Morehouse School of Medicine loses president as accreditation date draws near
By Marlon A. Walker
The Morehouse School of Medicine (MSM) has gone into a state of transition weeks before an important site visit by the board that will determine whether the school retains its accreditation.
With the December dismissal of the school’s president, Dr. James R. Gavin III, many in the community feel the school may be affected when the accreditation board visits this month. Interim President Dr. David Satcher feels the visit, which he had the option to cancel, will go off without a hitch.
“We feel we should be ready for the site visit,” says Satcher, former U.S. Surgeon General, who’s still holding down his position as director of the National Center for Primary Care at the medical school.
Alumni and faculty were shocked by the abrupt removal of Gavin announced in December at a town hall meeting. Some were concerned with the fact there’s already a national search for a dean with the departure of Dr. Nigel Harris, who left to become vice chancellor for the University of the West Indies. Many were left wondering what had gone wrong that had not been visible to the community. According to John Grant, the executive director of the 100 Black Men of Atlanta Inc., the school had become more visible under Gavin’s leadership.
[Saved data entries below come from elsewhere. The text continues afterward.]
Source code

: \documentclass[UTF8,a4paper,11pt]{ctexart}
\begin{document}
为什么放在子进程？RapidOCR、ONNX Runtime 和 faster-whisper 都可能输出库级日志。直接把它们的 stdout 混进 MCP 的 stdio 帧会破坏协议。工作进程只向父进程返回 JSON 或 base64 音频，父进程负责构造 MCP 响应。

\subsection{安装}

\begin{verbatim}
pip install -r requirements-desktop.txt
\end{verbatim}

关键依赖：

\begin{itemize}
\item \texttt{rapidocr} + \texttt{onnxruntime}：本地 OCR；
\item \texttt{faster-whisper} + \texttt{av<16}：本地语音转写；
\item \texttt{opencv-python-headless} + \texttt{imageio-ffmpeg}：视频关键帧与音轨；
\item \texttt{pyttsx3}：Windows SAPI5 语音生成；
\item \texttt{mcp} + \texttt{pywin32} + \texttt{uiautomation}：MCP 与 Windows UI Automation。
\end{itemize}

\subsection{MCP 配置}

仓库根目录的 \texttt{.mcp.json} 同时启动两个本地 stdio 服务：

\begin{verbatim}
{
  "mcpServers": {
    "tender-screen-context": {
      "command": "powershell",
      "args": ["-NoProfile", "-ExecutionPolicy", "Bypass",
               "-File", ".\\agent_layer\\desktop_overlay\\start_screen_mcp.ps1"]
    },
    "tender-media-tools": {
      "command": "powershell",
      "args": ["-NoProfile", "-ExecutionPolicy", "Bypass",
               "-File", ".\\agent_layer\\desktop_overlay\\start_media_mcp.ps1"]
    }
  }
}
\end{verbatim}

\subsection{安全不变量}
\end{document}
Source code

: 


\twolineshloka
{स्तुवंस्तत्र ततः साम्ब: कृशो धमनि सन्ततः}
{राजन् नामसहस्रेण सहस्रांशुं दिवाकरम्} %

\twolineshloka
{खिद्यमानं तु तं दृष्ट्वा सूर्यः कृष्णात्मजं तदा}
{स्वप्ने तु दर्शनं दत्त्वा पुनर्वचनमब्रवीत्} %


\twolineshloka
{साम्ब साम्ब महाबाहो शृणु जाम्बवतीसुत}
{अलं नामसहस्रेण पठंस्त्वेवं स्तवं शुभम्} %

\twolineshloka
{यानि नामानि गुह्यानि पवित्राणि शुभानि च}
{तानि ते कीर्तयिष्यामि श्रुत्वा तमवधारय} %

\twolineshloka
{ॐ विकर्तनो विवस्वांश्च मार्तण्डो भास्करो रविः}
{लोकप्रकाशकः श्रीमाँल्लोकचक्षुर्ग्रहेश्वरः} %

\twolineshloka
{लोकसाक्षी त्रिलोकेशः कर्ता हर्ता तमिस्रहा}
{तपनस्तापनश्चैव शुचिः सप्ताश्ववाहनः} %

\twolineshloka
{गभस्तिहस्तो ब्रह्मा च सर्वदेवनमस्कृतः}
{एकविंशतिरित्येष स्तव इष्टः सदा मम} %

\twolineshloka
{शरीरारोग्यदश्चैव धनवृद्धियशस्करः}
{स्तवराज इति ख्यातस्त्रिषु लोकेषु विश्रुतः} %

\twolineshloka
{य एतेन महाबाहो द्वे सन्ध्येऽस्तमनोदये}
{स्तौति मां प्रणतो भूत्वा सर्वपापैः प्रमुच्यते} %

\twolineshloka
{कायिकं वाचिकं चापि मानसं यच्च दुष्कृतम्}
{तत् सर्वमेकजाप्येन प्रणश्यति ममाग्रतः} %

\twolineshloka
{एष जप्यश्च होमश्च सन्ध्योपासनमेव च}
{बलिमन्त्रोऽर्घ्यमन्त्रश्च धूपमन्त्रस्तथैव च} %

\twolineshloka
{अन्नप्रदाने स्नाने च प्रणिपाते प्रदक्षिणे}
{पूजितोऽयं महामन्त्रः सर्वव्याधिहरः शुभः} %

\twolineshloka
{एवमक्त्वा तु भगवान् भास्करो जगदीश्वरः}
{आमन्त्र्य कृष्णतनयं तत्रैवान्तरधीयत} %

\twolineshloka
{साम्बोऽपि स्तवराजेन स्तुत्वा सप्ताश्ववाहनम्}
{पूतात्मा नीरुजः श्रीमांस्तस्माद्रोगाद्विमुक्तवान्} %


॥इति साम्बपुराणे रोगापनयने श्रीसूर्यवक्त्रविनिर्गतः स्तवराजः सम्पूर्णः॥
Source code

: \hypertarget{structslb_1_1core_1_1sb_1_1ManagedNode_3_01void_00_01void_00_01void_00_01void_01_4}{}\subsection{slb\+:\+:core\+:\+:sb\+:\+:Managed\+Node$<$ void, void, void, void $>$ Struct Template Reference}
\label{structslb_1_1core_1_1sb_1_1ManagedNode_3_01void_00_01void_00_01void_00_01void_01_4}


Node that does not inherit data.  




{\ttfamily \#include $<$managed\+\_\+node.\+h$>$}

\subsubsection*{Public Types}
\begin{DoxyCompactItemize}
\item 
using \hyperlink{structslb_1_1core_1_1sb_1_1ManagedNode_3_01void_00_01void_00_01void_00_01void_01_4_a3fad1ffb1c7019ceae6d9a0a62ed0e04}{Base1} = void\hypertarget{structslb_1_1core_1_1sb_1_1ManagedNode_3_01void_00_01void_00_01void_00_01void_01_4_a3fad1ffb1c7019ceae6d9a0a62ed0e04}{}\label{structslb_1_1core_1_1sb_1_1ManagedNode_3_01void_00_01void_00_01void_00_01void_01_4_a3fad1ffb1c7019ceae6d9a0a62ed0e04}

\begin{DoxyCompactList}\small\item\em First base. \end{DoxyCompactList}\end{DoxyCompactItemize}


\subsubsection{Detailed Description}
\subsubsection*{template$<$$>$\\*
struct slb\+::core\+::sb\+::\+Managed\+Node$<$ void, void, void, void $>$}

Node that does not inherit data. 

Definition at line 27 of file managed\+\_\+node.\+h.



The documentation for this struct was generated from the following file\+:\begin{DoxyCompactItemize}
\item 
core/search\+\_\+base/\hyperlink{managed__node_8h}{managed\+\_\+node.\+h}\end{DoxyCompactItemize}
“In the last few years, we saw the Morehouse School of Medicine had reached out and developed more relations within the community,” says Grant, who mentioned that Gavin is a member of 100 Black Men.
Gavin’s dismissal came as a shock to those who worked with him before he was chosen to lead MSM in 2002.
“He is someone who enjoyed a great deal of respect here,” says Avice Meehan, the vice president of public affairs at the Howard Hughes Medical Institute in Chevy Chase, Md., where Gavin worked as a senior scientific officer before he left to lead MSM.
There, he helped develop the Cloister Program, where medical students come to do research with senior scientists from the National Institutes of Health for up to a year.
“He worked closely with several of our scientists,” Meehan says.
According to a report in the Atlanta-Journal Constitution, Gavin described himself as the victim of a “vendetta,” and said he is prepared to defend his performance. In a Dec. 6 memo to the medical school community, he said there was “no valid claim for a performance-based complaint” against him and that board members “simply want me gone.”
Grant says he has a problem with the fact that there was no due process given to the former president. The lack of due process is an issue the community has had with the abrupt decision handed down by the school’s board of trustees.
“The concern from our organization was the ripple effect that (the school would feel) across the country,” he says. “At this point, we have supported the decision…We commit our support to Dr. Satcher because of our support to the school as a whole.”
Satcher says he agreed to be the school’s interim leader to prepare the institution for a new president — and a new direction.
“This is not a good time to do a (presidential) search,” he says. “There is a lot of healing to be done internally and externally.”
Satcher was among the early Gavin supporters in wake of the decision by trustees to dismiss the president. He said by being placed in charge of the school, he hasn’t had time to dwell on the fallout that led to Gavin’s dismissal.
“Let me just say the issue was between the board and the president,” he says. “I see it as a marriage that didn’t work out and there was a divorce.
“There was an agreement on both sides that the institution would move forward.”
Satcher says he plans to work on establishing a better working relationship between the school and its trustees. He also looks forward to bringing new members onto the board and “balancing funding streams.”
“Regardless of the matter, institutions are more important that the people who serve them,” he says. “They go on. (The Morehouse School of Medicine) will still be here after we’re gone.”